Each line from the one with "- Self Protocol backend signatures validated" through the last line of the records must be output exactly, both ends included.

[Material for this task]

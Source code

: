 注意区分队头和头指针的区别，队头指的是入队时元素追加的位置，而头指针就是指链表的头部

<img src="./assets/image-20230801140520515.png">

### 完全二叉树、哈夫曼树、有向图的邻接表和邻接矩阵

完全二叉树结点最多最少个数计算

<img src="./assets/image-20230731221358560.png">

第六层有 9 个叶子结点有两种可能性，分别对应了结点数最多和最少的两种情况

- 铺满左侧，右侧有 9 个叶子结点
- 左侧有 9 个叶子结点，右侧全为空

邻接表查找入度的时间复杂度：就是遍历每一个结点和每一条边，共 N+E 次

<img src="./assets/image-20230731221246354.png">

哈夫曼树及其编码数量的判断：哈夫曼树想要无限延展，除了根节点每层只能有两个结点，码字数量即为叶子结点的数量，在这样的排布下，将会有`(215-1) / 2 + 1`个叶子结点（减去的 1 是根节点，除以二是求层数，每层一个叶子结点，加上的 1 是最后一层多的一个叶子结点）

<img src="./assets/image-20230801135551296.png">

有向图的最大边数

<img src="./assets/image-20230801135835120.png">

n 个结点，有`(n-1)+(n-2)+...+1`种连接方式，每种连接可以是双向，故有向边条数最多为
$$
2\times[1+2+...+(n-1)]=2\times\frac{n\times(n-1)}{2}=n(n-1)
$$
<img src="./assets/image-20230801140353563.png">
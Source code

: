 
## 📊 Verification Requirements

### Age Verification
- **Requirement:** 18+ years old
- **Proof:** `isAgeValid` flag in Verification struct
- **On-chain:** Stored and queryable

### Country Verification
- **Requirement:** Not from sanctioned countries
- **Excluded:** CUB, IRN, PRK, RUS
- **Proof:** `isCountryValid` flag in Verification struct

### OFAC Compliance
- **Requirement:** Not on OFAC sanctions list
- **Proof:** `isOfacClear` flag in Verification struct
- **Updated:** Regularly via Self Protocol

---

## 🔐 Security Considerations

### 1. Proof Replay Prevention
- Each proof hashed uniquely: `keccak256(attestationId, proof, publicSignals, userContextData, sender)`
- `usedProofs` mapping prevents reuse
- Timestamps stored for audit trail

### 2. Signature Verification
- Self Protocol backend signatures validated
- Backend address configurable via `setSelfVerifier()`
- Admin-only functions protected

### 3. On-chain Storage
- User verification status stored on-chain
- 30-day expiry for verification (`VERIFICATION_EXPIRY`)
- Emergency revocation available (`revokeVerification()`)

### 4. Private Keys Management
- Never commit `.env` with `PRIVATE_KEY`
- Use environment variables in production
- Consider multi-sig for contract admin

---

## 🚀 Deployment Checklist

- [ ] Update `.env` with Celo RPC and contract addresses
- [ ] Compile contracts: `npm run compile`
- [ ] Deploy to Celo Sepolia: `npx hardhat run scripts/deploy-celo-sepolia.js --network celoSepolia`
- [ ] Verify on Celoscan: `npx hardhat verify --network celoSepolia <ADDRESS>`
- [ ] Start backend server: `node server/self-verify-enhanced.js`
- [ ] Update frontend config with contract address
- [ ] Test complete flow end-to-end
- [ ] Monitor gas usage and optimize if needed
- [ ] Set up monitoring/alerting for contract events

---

[/Material for this task]

Worked solution:
- Self Protocol backend signatures validated
- Backend address configurable via `setSelfVerifier()`
- Admin-only functions protected

### 3. On-chain Storage
- User verification status stored on-chain
- 30-day expiry for verification (`VERIFICATION_EXPIRY`)
- Emergency revocation available (`revokeVerification()`)

### 4. Private Keys Management
- Never commit `.env` with `PRIVATE_KEY`
- Use environment variables in production
- Consider multi-sig for contract admin

---

## 🚀 Deployment Checklist

- [ ] Update `.env` with Celo RPC and contract addresses
- [ ] Compile contracts: `npm run compile`
- [ ] Deploy to Celo Sepolia: `npx hardhat run scripts/deploy-celo-sepolia.js --network celoSepolia`
- [ ] Verify on Celoscan: `npx hardhat verify --network celoSepolia <ADDRESS>`
- [ ] Start backend server: `node server/self-verify-enhanced.js`
- [ ] Update frontend config with contract address
- [ ] Test complete flow end-to-end
- [ ] Monitor gas usage and optimize if needed
- [ ] Set up monitoring/alerting for contract events

---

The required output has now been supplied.